When the presenters of the long running blues music program ‘Stormy Monday’ on 2MBS-FM discovered that the late American writer, record producer and ‘forensic musicologist’ Peter B Lowry had moved to Sydney, they immediately made contact and invited him on air. Peter was an encyclopedia of the Afro-American music tradition and soon became a regular guest of the program.
The current presenter Austin Harrison recalls, “I always loved the way he could name drop without the clang. He personally knew many blues musicians and could always be counted on for a great anecdote on air. I always joked when introducing him as our regular resident ethnomusicologist.”
Sadly Peter died after a long illness in late June of this year aged 81, but left behind a wonderful legacy of writing, recordings and research. Born in New Jersey, he originally trained as a zoologist and became a highly qualified academic and lecturer. However, he soon found himself preoccupied with blues and jazz, forming his own record label TRIX in the early 70s and working extensively with UK folklorist Bruce Bastin. The record company was very much a labour of love and never a financial success with his business card listing him as ‘President, Chief Engineer, Photographer and Shipping Clerk’.
He later went on to join the renowned US ethnomusicologist Alan Lomax at the Folklife Archives of the US Library of Congress collaborating on the celebrated ‘Deep River Of Song’ project. A regular contributor to magazines such as Blues Unlimited and Blues & Rhythm he also wrote for the Australian mag Rhythms and the Sydney Blues Society Newsletter.

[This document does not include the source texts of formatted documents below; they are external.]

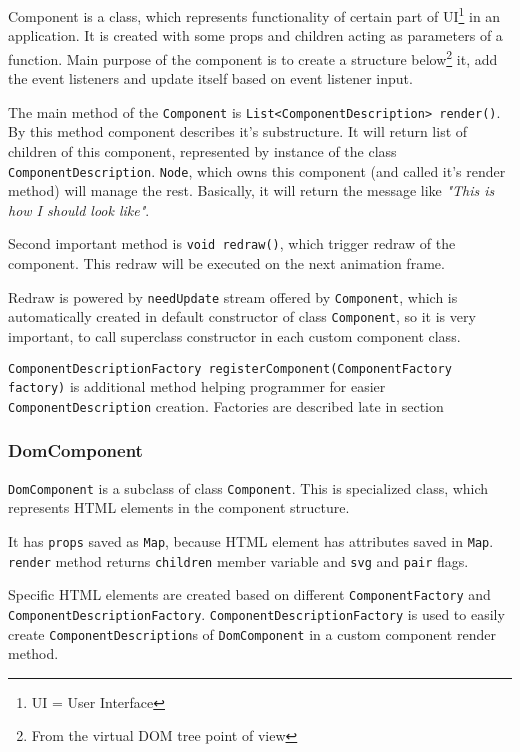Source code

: \documentclass[oneside, 12pt]{book}
\begin{document}
      Component is a class, which represents functionality of certain part of UI\footnote{UI = User Interface} in an application.
      It is created with some props and children acting as parameters of a function. 
      Main purpose of the component is to create a structure below\footnote{From the virtual DOM tree point of view} it, 
      add the event listeners and update itself based on event listener input.

      The main method of the \texttt{Component} is \texttt{List<ComponentDescription> render()}. 
      By this method component describes it's substructure.
      It will return list of children of this component, represented by instance of the class \texttt{ComponentDescription}. 
      \texttt{Node}, which owns this component (and called it's render method) will manage the rest.
      Basically, it will return the message like \textit{"This is how I should look like"}.

      Second important method is \texttt{void redraw()}, which trigger redraw of the component. 
      This redraw will be executed on the next animation frame. 

      Redraw is powered by \texttt{needUpdate} stream offered by \texttt{Component}, 
      which is automatically created in default constructor of class \texttt{Component}, 
      so it is very important, to call superclass constructor in each custom component class.

			\texttt{ComponentDescriptionFactory registerComponent(ComponentFactory factory)} is additional method helping programmer 
			for easier \texttt{ComponentDescription} creation. 
			Factories are described late in section~
      
    \subsubsection{DomComponent}\label{subsubsec:our-architecture-core-dom-component}
      \texttt{DomComponent} is a subclass of class \texttt{Component}. 
      This is specialized class, which represents HTML elements in the component structure.

      It has \texttt{props} saved as \texttt{Map}, because HTML element has attributes saved in \texttt{Map}.
      \texttt{render} method returns \texttt{children} member variable and \texttt{svg} and \texttt{pair} flags.

      Specific HTML elements are created based on different \texttt{ComponentFactory} and \texttt{ComponentDescriptionFactory}.
      \texttt{ComponentDescriptionFactory} is used to easily create \texttt{ComponentDescription}s of \texttt{DomComponent} in a custom component render method. 
\end{document}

A lifelong friendship with B.B. King began in 1964 when he was possibly the first white person to interview the blues master, backstage at the Apollo Theatre in New York. As a shy young upstart he remembered the initial nervous encounter.

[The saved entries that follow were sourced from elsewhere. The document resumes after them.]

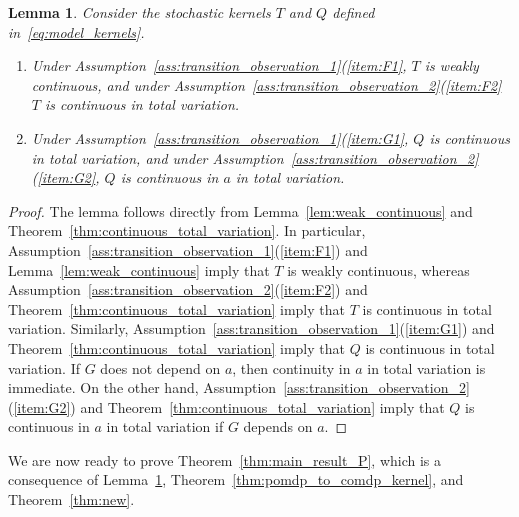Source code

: \documentclass[11pt,onecolumn]{IEEEtran}  %
\newtheorem{lemma}{Lemma}
\theoremstyle{definition}
\begin{document}
\begin{lemma} \label{lem:kernel_assumptions}
    Consider the stochastic kernels $T$ and $Q$ defined in~\eqref{eq:model_kernels}.
    \begin{enumerate}
        \item Under Assumption~\ref{ass:transition_observation_1}(\ref{item:F1}, $T$ is weakly continuous, and under Assumption~\ref{ass:transition_observation_2}(\ref{item:F2} $T$ is continuous in total variation. %
        \item Under Assumption~\ref{ass:transition_observation_1}(\ref{item:G1}, $Q$ is continuous in total variation, and under Assumption~\ref{ass:transition_observation_2}(\ref{item:G2}, $Q$ is continuous in $a$ in total variation. %
    \end{enumerate}
\end{lemma}

\begin{proof}%
    The lemma follows directly from Lemma~\ref{lem:weak_continuous} and Theorem~\ref{thm:continuous_total_variation}. In particular, Assumption~\ref{ass:transition_observation_1}(\ref{item:F1}) and Lemma~\ref{lem:weak_continuous} imply that $T$ is weakly continuous, whereas Assumption~\ref{ass:transition_observation_2}(\ref{item:F2}) and Theorem~\ref{thm:continuous_total_variation} imply that $T$ is continuous in total variation. Similarly, Assumption~\ref{ass:transition_observation_1}(\ref{item:G1}) and Theorem~\ref{thm:continuous_total_variation} imply that $Q$ is continuous in total variation. If $G$ does not depend on $a$, then continuity in $a$ in total variation is immediate. On the other hand, Assumption~\ref{ass:transition_observation_2}(\ref{item:G2}) and Theorem~\ref{thm:continuous_total_variation} imply that $Q$ is continuous in $a$ in total variation if $G$ depends on $a$.
\end{proof}

We are now ready to prove Theorem~\ref{thm:main_result_P}, which is a consequence of Lemma~\ref{lem:kernel_assumptions}, Theorem~\ref{thm:pomdp_to_comdp_kernel}, and Theorem~\ref{thm:new}.
\end{document}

“Expecting a gentle brush off, he then said, ‘Go out front, watch the show – then come back here… I’ll be yours for as long as you want.’ Thus began a half-century relationship with the person I always styled as the NICEST man in show business…”
Austin Harrison remembers Peter as ‘a gentleman of the old school’ and recalls,
“Gary deWall from the Sydney Blues Society would receive articles and reviews for their newsletter, beautifully hand written and double spaced by fountain pen. Gary couldn’t ask Peter to email the copy and had to transcribe the copy to his computer, eventually buying a scanner to make it easier.”

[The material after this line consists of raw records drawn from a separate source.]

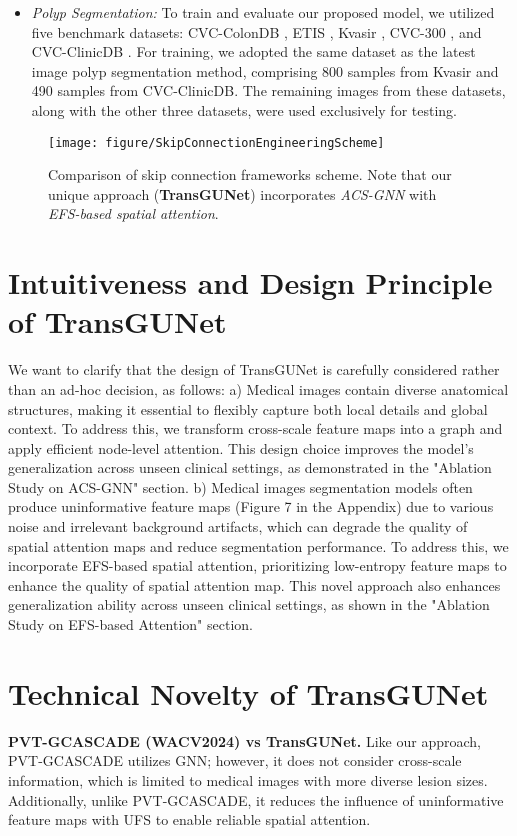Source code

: \begin{itemize}
    \item \textit{Polyp Segmentation:} To train and evaluate our proposed model, we utilized five benchmark datasets: CVC-ColonDB \cite{tajbakhsh2015automated}, ETIS \cite{silva2014toward}, Kvasir \cite{jha2020kvasir}, CVC-300 \cite{vazquez2017benchmark}, and CVC-ClinicDB \cite{bernal2015wm}. For training, we adopted the same dataset as the latest image polyp segmentation method, comprising 800 samples from Kvasir and 490 samples from CVC-ClinicDB. The remaining images from these datasets, along with the other three datasets, were used exclusively for testing.
\end{itemize}

\begin{figure*}[t]
    \centering
    \texttt{[image: figure/SkipConnectionEngineeringScheme]}
    \caption{Comparison of skip connection frameworks scheme. Note that our unique approach (\textbf{TransGUNet}) incorporates \textit{ACS-GNN} with \textit{EFS-based spatial attention}.}
    \label{fig:SkipConnectionEngineeringScheme}
\end{figure*}

\section{Intuitiveness and Design Principle of TransGUNet}
We want to clarify that the design of TransGUNet is carefully considered rather than an ad-hoc decision, as follows: a) Medical images contain diverse anatomical structures, making it essential to flexibly capture both local details and global context. To address this, we transform cross-scale feature maps into a graph and apply efficient node-level attention. This design choice improves the model’s generalization across unseen clinical settings, as demonstrated in the "Ablation Study on ACS-GNN" section. b) Medical images segmentation models often produce uninformative feature maps (Figure 7 in the Appendix) due to various noise and irrelevant background artifacts, which can degrade the quality of spatial attention maps and reduce segmentation performance. To address this, we incorporate EFS-based spatial attention, prioritizing low-entropy feature maps to enhance the quality of spatial attention map. This novel approach also enhances generalization ability across unseen clinical settings, as shown in the "Ablation Study on EFS-based Attention" section.

\section{Technical Novelty of TransGUNet}
\noindent \textbf{PVT-GCASCADE (WACV2024) vs TransGUNet.} Like our approach, PVT-GCASCADE utilizes GNN; however, it does not consider cross-scale information, which is limited to medical images with more diverse lesion sizes. Additionally, unlike PVT-GCASCADE, it reduces the influence of uninformative feature maps with UFS to enable reliable spatial attention.

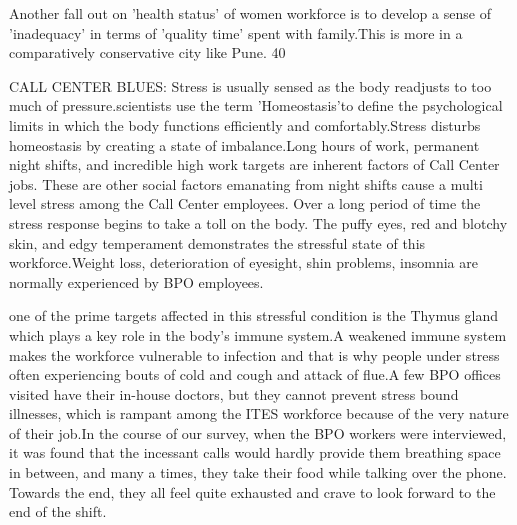 Another fall out on 'health status' of women workforce is to develop a sense of 'inadequacy' in terms of 'quality time' spent with family.This is more in a comparatively conservative city like Pune. 40%

CALL CENTER BLUES:
Stress is usually sensed as the body readjusts to too much of pressure.scientists use the term 'Homeostasis'to define the psychological limits in which the body functions efficiently and comfortably.Stress disturbs homeostasis by creating a state of imbalance.Long hours of work, permanent night shifts, and incredible high work targets are inherent factors of Call Center jobs. These are other social factors emanating from night shifts cause a multi level stress among the Call Center employees. Over a long period of time the stress response begins to take a toll on the body. The puffy eyes, red and blotchy skin, and edgy temperament demonstrates the stressful state of this workforce.Weight loss, deterioration of eyesight, shin problems, insomnia are normally experienced by BPO employees.

one of the prime targets affected in this stressful condition is the Thymus gland which plays a key role in the body's immune system.A weakened immune system makes the workforce vulnerable to infection and that is why people under stress often experiencing bouts of cold and cough and attack of flue.A few BPO offices visited have their in-house doctors, but they cannot prevent stress bound illnesses, which is rampant among the ITES workforce because of the very nature of their job.In the course of our survey, when the BPO workers were interviewed, it was found that the incessant calls would hardly provide them breathing space in between, and  many a times, they take their food while talking over the phone. Towards the end, they all feel quite exhausted and crave to look forward to the end of the shift.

Peter was quick to form friendships with Sydney musicians such as Bruce Bongers and Dom Turner and share his extensive knowledge. The Foreday Riders were just one of the local bands that Peter took an interest in and he is fondly remembered on their current Facebook page. He also regularly attended gigs and formed a strong friendship with serial tourist, Texas bluesman Eugene ‘Hideaway’ Bridges.
Peter also embraced his adopted country by becoming a dedicated supporter of the Sydney Swans and that strange Australian game called Aussie Rules. When the Swans broke a long drought by winning the premiership in 2005 he was overjoyed and rang me to let me know just how excited he was. He was a genuine fan but sometimes joked he only followed the team because their club song featured a banjo – forever the folklorist!
As he once confided Peter moved to Australia with his wife Robbie and son Julian, largely to escape what he saw as the madness of right wing politics, racism and the gun culture in America. He gave up what could have been a highly successful career either as an academic or folklorist to make a new life for his family. Never one to beat his own drum, he kept a relatively low profile here and often described himself as ‘the accidental folklorist’.
In 2016, Peter donated his recordings to The Southern Folk life Collection at UNC in Chapel Hill, North Carolina for preservation and research purposes. For those who would like to learn more about Peter his blog Oddenda & Such at www.peterblowry.com is a fascinating and highly entertaining collection of photographs, reviews and interviews with not only some of the classic blues artists but the obscure and neglected.